The 1990s were a watershed decade for development economics. Dr. Prahalad’s classic, The Fortune At The Bottom Of The Pyramid opened a new way of thinking about society’s most disadvantaged and economically underrepresented people.



Dr. Prahalad challenged the assumption that poor people had narrow, limited consumption patterns. The poor, he said, not only represented a much larger segment of consumers but also owned unique consumption habits that were commercially lucrative and socially sustainable.

In successive years, we have seen several practical implementations of Dr. Prahalad’s ideas. And although they vary from microfinance to frugality, and “Jugaadh Innovation”, they do build on the same belief: Serving the poor isn’t altruism, it’s good business.

Vision Will Stand In Your Way When It’s Tunnel Vision Workable as the concept of social entrepreneurship is, few businesses achieve this balance between sustainability and growth.

And it makes sense to think that the culprit is their obsessive focus on the short-term.

Because social enterprises are frequently espoused out of personal experience, or in response to a public tragedy that received global escalation, the immediate goal is always observable and well-defined. Leaders in this space focus more on preventing a tragic reoccurrence than on teaching and internalizing practices that would naturally, organically drive the problem away.

For instance, the sale of custom, frugally designed stationery for low-income students in South Asian rural areas is an immediate goal. The focus is on decreasing or preventing dropout rates. But does the product do anything to incentivize children staying in school, with or without said stationery? What happens when the cost of raw material rises? When investors pull out?

Competition, No Collaboration

Dissipated resources are part of a bigger problem. Impact-oriented businesses tend to address stale social issues with fresh technology or talent.

And precisely because of this, they’re never alone.

But instead of identifying and optimizing synergies, service providers treat their strengths as a reason to compete. Social enterprises may not engage in marketing warfare, but their operations and the outreach for funding and promotional opportunities is just as cutthroat.

Operating in the red-ocean space of socio-economic problems means businesses waste resources trying to eliminate similar service providers, rather than building on complementing strengths. No surprises then, that social enterprises follow business structures that model mushrooms and alliances, but not sustained value chains.

Even a value stream—that is, creating a healthy culture of industry referrals would go a long way in achieving efficiencies for social enterprises. But it would also endanger the unique identity the stakeholders have built so painstakingly. Possibly even threaten the flow of angel investments and international grants, as the social cause becomes mainstream (and hence, solvable).

Value Streams, But Where?

Generating value streams can be a challenge when questions like “What next?” and “Where do we go from here?” are left unanswered by entrepreneurs. Studies of entrepreneurial boot camps across the world underline a pattern of operational social businesses ‘fizzling out’ –once the series of glamorous awards and competitions for said social category dry out.
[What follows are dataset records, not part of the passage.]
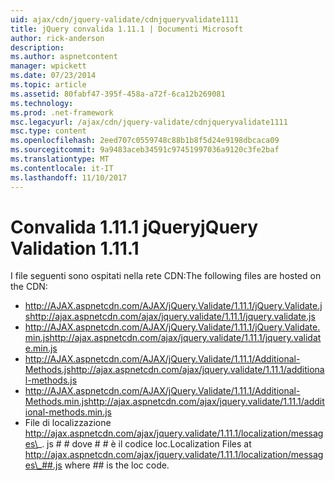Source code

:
 ```yaml
---
uid: ajax/cdn/jquery-validate/cdnjqueryvalidate1111
title: jQuery convalida 1.11.1 | Documenti Microsoft
author: rick-anderson
description: 
ms.author: aspnetcontent
manager: wpickett
ms.date: 07/23/2014
ms.topic: article
ms.assetid: 80fabf47-395f-458a-a72f-6ca12b269081
ms.technology: 
ms.prod: .net-framework
msc.legacyurl: /ajax/cdn/jquery-validate/cdnjqueryvalidate1111
msc.type: content
ms.openlocfilehash: 2eed707c0559748c88b1b8f5d24e9198dbcaca09
ms.sourcegitcommit: 9a9483aceb34591c97451997036a9120c3fe2baf
ms.translationtype: MT
ms.contentlocale: it-IT
ms.lasthandoff: 11/10/2017
---
```

<a name="jquery-validation-1111"></a><span data-ttu-id="f6e63-102">Convalida 1.11.1 jQuery</span><span class="sxs-lookup"><span data-stu-id="f6e63-102">jQuery Validation 1.11.1</span></span>
====================
<span data-ttu-id="f6e63-103">I file seguenti sono ospitati nella rete CDN:</span><span class="sxs-lookup"><span data-stu-id="f6e63-103">The following files are hosted on the CDN:</span></span>

- <span data-ttu-id="f6e63-104">http://AJAX.aspnetcdn.com/AJAX/jQuery.Validate/1.11.1/jQuery.Validate.js</span><span class="sxs-lookup"><span data-stu-id="f6e63-104">http://ajax.aspnetcdn.com/ajax/jquery.validate/1.11.1/jquery.validate.js</span></span>
- <span data-ttu-id="f6e63-105">http://AJAX.aspnetcdn.com/AJAX/jQuery.Validate/1.11.1/jQuery.Validate.min.js</span><span class="sxs-lookup"><span data-stu-id="f6e63-105">http://ajax.aspnetcdn.com/ajax/jquery.validate/1.11.1/jquery.validate.min.js</span></span>
- <span data-ttu-id="f6e63-106">http://AJAX.aspnetcdn.com/AJAX/jQuery.Validate/1.11.1/Additional-Methods.js</span><span class="sxs-lookup"><span data-stu-id="f6e63-106">http://ajax.aspnetcdn.com/ajax/jquery.validate/1.11.1/additional-methods.js</span></span>
- <span data-ttu-id="f6e63-107">http://AJAX.aspnetcdn.com/AJAX/jQuery.Validate/1.11.1/Additional-Methods.min.js</span><span class="sxs-lookup"><span data-stu-id="f6e63-107">http://ajax.aspnetcdn.com/ajax/jquery.validate/1.11.1/additional-methods.min.js</span></span>
- <span data-ttu-id="f6e63-108">File di localizzazione http://ajax.aspnetcdn.com/ajax/jquery.validate/1.11.1/localization/messages\_. js # # dove # # è il codice loc.</span><span class="sxs-lookup"><span data-stu-id="f6e63-108">Localization Files at http://ajax.aspnetcdn.com/ajax/jquery.validate/1.11.1/localization/messages\_##.js where ## is the loc code.</span></span>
This doesn’t imply a move backwards. Nor does it suggest that donors should return to corporate philanthropy and cause-related marketing. What it suggests instead is a reevaluation of social enterprise. Instead of viewing itself as a service provider, perhaps it should see itself as a source of social counsel and governance. In other words, it should move from the role of a “seller” to that of a “teacher.”
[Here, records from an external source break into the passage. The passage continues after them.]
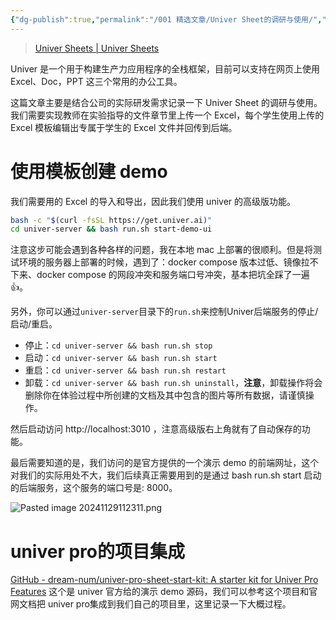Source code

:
```yaml
---
{"dg-publish":true,"permalink":"/001 精选文章/Univer Sheet的调研与使用/","dgPassFrontmatter":true,"created":"2024-11-27T09:49:18.146+08:00","updated":"2024-11-29T14:02:45.668+08:00"}
---
```


> [Univer Sheets | Univer Sheets](https://docs.univer.ai/zh-CN/guides/sheets)

Univer 是一个用于构建生产力应用程序的全栈框架，目前可以支持在网页上使用 Excel、Doc，PPT 这三个常用的办公工具。

这篇文章主要是结合公司的实际研发需求记录一下 Univer Sheet 的调研与使用。我们需要实现教师在实验指导的文件章节里上传一个 Excel，每个学生使用上传的 Excel 模板编辑出专属于学生的 Excel 文件并回传到后端。
# 使用模板创建 demo

我们需要用的 Excel 的导入和导出，因此我们使用 univer 的高级版功能。

```zsh
bash -c "$(curl -fsSL https://get.univer.ai)"
cd univer-server && bash run.sh start-demo-ui
```

注意这步可能会遇到各种各样的问题，我在本地 mac 上部署的很顺利。但是将测试环境的服务器上部署的时候，遇到了：docker compose 版本过低、镜像拉不下来、docker compose 的网段冲突和服务端口号冲突，基本把坑全踩了一遍👍。

另外，你可以通过`univer-server`目录下的`run.sh`来控制Univer后端服务的停止/启动/重启。

- 停止：`cd univer-server && bash run.sh stop`
- 启动：`cd univer-server && bash run.sh start`
- 重启：`cd univer-server && bash run.sh restart`
- 卸载：`cd univer-server && bash run.sh uninstall`，**注意**，卸载操作将会删除你在体验过程中所创建的文档及其中包含的图片等所有数据，请谨慎操作。

然后启动访问 http://localhost:3010 ，注意高级版右上角就有了自动保存的功能。

最后需要知道的是，我们访问的是官方提供的一个演示 demo 的前端网址，这个对我们的实际用处不大，我们后续真正需要用到的是通过 bash run.sh start 启动的后端服务，这个服务的端口号是: 8000。

![Pasted image 20241129112311.png](/img/user/$/$Sys999%20Attachment/Pasted%20image%2020241129112311.png)
# univer pro的项目集成

[GitHub - dream-num/univer-pro-sheet-start-kit: A starter kit for Univer Pro Features](https://github.com/dream-num/univer-pro-sheet-start-kit) 这个是 univer 官方给的演示 demo 源码，我们可以参考这个项目和官网文档把 univer pro集成到我们自己的项目里，这里记录一下大概过程。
And this is a role even corporations can take on. It’s an unpretentious, effective take on problem-solving for social good.

Instead of lending the proverbial helping hand, it’s about providing the support, environment and freedom that empowers people to become self-reliant, i.e. social uplift by retrieving personal dignity. The emphasis isn’t on the immediate, measurable output. Rather it’s on creating and managing processes that ripple into a culture of possibilities.

At Arthur Lawrence, we call it social enablement.